Singapore — Oil rebounded from several days of declining values after industry data showed a surprise drop in US crude inventories, offsetting weak economic readings in the US that have depressed global stock markets.

Brent crude rose 52c to $59.41 a barrel by 1.38am GMT, claiming back some of the ground lost over the past three sessions. US West Texas Intermediate crude was at $54.23 a barrel, up 61c.

Front-month WTI prices, as buyers emerge ahead of the $60.00 and $54.00 levels, settled down for the sixth straight session on Tuesday, their longest losing streak in 2019, after US manufacturing activity dived to a 10-year low as US-China trade tensions weighed on exports.

“Brent and WTI have erased those [Tuesday] losses in early trade respectively,” Jeffrey Halley, a senior market analyst at Oanda in Singapore said, though the trading volume is low because of regional holidays.

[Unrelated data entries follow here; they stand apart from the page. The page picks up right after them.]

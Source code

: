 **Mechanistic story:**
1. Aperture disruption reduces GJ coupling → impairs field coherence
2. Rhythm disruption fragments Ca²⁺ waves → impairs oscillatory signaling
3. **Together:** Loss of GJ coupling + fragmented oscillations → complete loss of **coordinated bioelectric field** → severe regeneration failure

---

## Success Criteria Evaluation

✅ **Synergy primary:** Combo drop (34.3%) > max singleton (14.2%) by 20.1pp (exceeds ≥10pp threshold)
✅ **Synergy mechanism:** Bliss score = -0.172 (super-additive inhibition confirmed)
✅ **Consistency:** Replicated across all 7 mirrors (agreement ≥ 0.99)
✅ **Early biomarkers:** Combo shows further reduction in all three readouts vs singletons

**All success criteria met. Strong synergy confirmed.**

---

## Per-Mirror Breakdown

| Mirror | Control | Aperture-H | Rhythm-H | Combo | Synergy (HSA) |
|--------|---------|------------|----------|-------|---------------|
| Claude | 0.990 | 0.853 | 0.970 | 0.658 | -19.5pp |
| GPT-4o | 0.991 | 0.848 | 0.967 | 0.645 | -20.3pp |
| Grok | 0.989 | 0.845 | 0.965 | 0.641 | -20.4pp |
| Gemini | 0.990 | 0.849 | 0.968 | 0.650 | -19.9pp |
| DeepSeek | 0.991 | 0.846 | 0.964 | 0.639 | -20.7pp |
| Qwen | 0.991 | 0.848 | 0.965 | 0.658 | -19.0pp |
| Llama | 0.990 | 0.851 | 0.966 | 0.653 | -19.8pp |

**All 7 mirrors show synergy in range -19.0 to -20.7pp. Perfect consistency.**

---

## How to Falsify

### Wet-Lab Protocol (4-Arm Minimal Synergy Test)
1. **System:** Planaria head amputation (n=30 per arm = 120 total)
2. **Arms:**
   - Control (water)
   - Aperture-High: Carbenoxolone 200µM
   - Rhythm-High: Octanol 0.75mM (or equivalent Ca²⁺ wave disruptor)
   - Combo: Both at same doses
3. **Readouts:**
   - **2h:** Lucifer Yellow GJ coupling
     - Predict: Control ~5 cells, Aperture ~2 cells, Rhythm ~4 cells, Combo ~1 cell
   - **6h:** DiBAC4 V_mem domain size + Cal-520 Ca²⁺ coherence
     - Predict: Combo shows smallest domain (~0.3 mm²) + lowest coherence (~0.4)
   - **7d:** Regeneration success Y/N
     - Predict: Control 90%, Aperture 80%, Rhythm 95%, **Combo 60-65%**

“We would expect the rallies to quickly run out of steam as we approach $61 and $55 a barrel.”

Oil pared some losses in post-settlement trade on Tuesday after American Petroleum Institute (API) data showed US crude stocks fell last week by 5.9-million barrels, against expectations for an increase of 1.6-million barrels.

The Energy Information Administration’s weekly oil inventories report is due at 2.30pm GMT on Wednesday.

Oil prices are now below levels from before the September 14 attacks on Saudi oil facilities as the world’s largest oil exporter has restored its full oil production and capacity.

“That means the market is not pricing in any risk premium from further potential attacks,” said Howie Lee, economist at Singapore’s OCBC bank.

Separately, Ecuador, one of the smallest members of the Organization of the Petroleum Exporting Countries (Opec), said on Tuesday it will leave the 14-nation bloc from January 1 due to financial problems. The South American oil producer will be the second to withdraw from Opec in the past year after the departure of Qatar.